Miss Isobel “Belle” Osbourne, from Oakland, California, was 18 when she first encountered Robert Alan Mowbray Stevenson, “R.A.M.,” 28, inside Chevillons inn on the River Loing in the rustic French village of Grez in June 1876. Belle and her mother Fanny had been warned that the population of male-only summertime artists wanted to keep it that way and also, they were on their way. The Fontainebleau region was their open air clubhouse with no girls allowed. Women were supposed to go to Normandy to paint. To cut to the chase, R.A.M. “Bob” Stevenson had altogether failed in his attempt to expel by means of intimidation the two female intruders who had invaded their sacred precinct and, to pour salt on the wound, had taken rooms at their favorite inn. Bob’s aborted mission would be the beginning of something new that would involve Bob’s cousin Robert Louis Stevenson in one of the most enduring true love stories to survive the 19th century, and it was the same one Belle’s mother was in.

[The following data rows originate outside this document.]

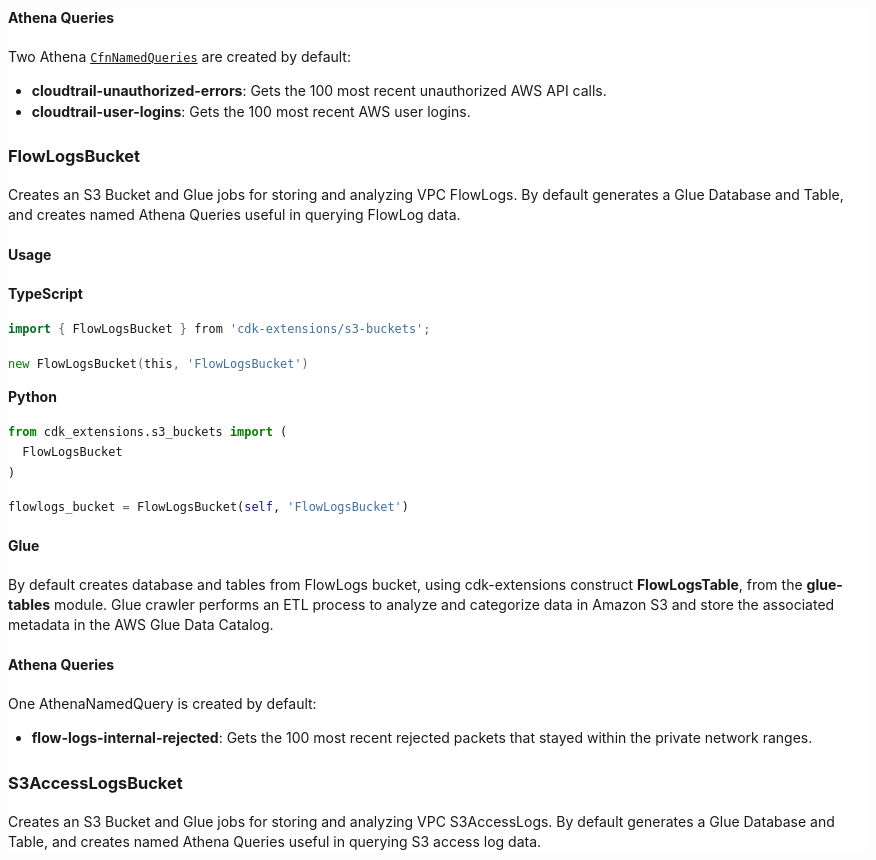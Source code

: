 #### Athena Queries

Two Athena [`CfnNamedQueries`](https://docs.aws.amazon.com/cdk/api/v1/python/aws_cdk.aws_athena/CfnNamedQuery.html) are created by default:

* **cloudtrail-unauthorized-errors**: Gets the 100 most recent unauthorized AWS
  API calls.
* **cloudtrail-user-logins**: Gets the 100 most recent AWS user logins.

### FlowLogsBucket

Creates an S3 Bucket and Glue jobs for storing and analyzing VPC FlowLogs.
By default generates a Glue Database and Table, and creates named Athena
Queries useful in querying FlowLog data.

#### Usage

**TypeScript**

```go
import { FlowLogsBucket } from 'cdk-extensions/s3-buckets';
```

```go
new FlowLogsBucket(this, 'FlowLogsBucket')
```

**Python**

```python
from cdk_extensions.s3_buckets import (
  FlowLogsBucket
)
```

```python
flowlogs_bucket = FlowLogsBucket(self, 'FlowLogsBucket')
```

#### Glue

By default creates database and tables from FlowLogs bucket, using cdk-extensions
construct **FlowLogsTable**, from the **glue-tables** module. Glue crawler performs
an ETL process to analyze and categorize data in Amazon S3 and store the associated
metadata in the AWS Glue Data Catalog.

#### Athena Queries

One AthenaNamedQuery is created by default:

* **flow-logs-internal-rejected**: Gets the 100 most recent rejected packets that
  stayed within the private network ranges.

### S3AccessLogsBucket

Creates an S3 Bucket and Glue jobs for storing and analyzing VPC S3AccessLogs.
By default generates a Glue Database and Table, and creates named Athena
Queries useful in querying S3 access log data.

Grez-sur-Loing, the village, is remembered in art history for the international school of painters it attracted from the 1870s into the early 20th century. They came from the USA, Great Britain, Ireland, Scandinavia and Japan. Bob Stevenson was one of them. Belle and her mother took to Bob easily. “Bob Stevenson is the most beautiful creature I ever met in my life,” Fanny told a friend in San Francisco. “He is exactly like one of Ouida’s heroes, with the hand of steel in the glove of velvet.” Bob and his fellow aspiring artists comprised the Anglo-Saxon element of summer guests at Chevillons inn, and Belle got to meet them one by one as they arrived. Pasdesus, another young American painter, came next. He it was who gave away the secret of Grez to these women when he knew them in Paris.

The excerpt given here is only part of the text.